Franco-German agreement reached on Copyright Directive, new trilogue dates confirmed
4 February 2019
An agreement has been reached between French and German governments in an effort to secure a negotiating mandate at the next COREPER meeting of 8 February 2019. Previously, at the Council meeting of 18 January 2019, the French and German positions, particularly in regards article 13, were too far apart to secure a mandate (the French position being to include SME’s within the provision, and the German position being to exclude them). Notable provisions of the new leaked agreement include:
- Of article 3 (text and data mining): Whilst the Presidency are reportedly not supporting a change to the mandatory exception introduced here, they are “ask[ing] COREPER for the flexibility to accept such change”.
- Of article 11 (press publishers’ right): Appears largely unchanged from the previous position, with a small modification included relating to employment contracts.
- Of article 13 (“upload filters”): There is no exception for SME’s, and instead a general application of new liability rules. Smaller platforms may be excepted upon three conditions: (1) where their turnover is less than under 10 million euros, (2) their platform has under 5 million visitors per month, and (3) they have been active for less than three years.

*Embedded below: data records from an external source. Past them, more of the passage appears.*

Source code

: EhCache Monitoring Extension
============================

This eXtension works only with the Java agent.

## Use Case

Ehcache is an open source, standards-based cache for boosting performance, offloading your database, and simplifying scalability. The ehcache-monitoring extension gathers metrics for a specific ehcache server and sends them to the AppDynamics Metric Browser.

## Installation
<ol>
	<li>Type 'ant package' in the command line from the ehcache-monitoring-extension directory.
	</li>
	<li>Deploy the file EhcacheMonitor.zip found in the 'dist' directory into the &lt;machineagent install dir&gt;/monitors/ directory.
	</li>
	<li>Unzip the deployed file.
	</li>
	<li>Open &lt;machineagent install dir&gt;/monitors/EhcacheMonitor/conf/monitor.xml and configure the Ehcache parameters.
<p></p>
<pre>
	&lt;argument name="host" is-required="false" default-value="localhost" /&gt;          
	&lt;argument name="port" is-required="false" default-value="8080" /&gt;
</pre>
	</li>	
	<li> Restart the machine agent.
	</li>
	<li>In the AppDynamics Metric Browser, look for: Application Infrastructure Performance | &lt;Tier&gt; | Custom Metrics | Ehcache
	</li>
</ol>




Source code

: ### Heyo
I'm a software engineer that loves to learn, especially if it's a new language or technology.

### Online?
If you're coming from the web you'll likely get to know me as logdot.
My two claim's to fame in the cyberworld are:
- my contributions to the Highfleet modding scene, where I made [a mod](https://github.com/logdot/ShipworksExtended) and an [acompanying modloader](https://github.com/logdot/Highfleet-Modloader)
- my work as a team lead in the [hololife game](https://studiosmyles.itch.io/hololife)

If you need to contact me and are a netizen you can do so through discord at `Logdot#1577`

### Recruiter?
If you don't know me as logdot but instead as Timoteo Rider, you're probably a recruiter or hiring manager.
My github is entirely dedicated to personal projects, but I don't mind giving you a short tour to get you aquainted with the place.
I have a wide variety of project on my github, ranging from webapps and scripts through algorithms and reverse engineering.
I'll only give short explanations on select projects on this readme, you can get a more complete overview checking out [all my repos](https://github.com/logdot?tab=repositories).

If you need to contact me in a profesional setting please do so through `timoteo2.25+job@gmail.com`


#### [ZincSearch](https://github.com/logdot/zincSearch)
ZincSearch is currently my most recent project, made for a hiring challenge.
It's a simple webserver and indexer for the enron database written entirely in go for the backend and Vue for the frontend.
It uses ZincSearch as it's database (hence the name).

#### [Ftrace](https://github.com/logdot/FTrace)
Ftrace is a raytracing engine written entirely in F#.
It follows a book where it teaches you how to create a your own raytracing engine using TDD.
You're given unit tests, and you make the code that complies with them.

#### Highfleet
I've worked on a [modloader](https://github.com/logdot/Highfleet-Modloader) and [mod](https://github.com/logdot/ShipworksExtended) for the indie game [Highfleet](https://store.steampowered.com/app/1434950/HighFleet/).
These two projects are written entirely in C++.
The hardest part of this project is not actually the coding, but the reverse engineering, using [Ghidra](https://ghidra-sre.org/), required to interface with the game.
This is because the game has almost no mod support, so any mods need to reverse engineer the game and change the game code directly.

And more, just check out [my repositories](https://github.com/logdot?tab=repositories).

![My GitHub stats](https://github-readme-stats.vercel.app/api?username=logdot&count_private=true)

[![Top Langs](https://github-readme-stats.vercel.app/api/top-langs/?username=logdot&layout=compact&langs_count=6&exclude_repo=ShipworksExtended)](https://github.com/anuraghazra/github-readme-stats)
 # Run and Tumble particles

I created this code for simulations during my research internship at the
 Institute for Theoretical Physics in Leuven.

In addition to this, smaller platforms will still have to make “best efforts” to obtain licences (which may in effect result in offers becoming non-negotiable), and comply with notice-and-takedown (but not staydown) rules.
This deal appears to be agreed despite the fact that last week the German Minister of Justice Katarina Barley, received “the largest EU petition in history” (in excess of 4.5 million signatories) opposing the new Copyright Directive.
Following discussion at the COREPER meeting of 8 February (and pending agreement and grant of mandate), a further trilogue will be held on either 11 or 12 February.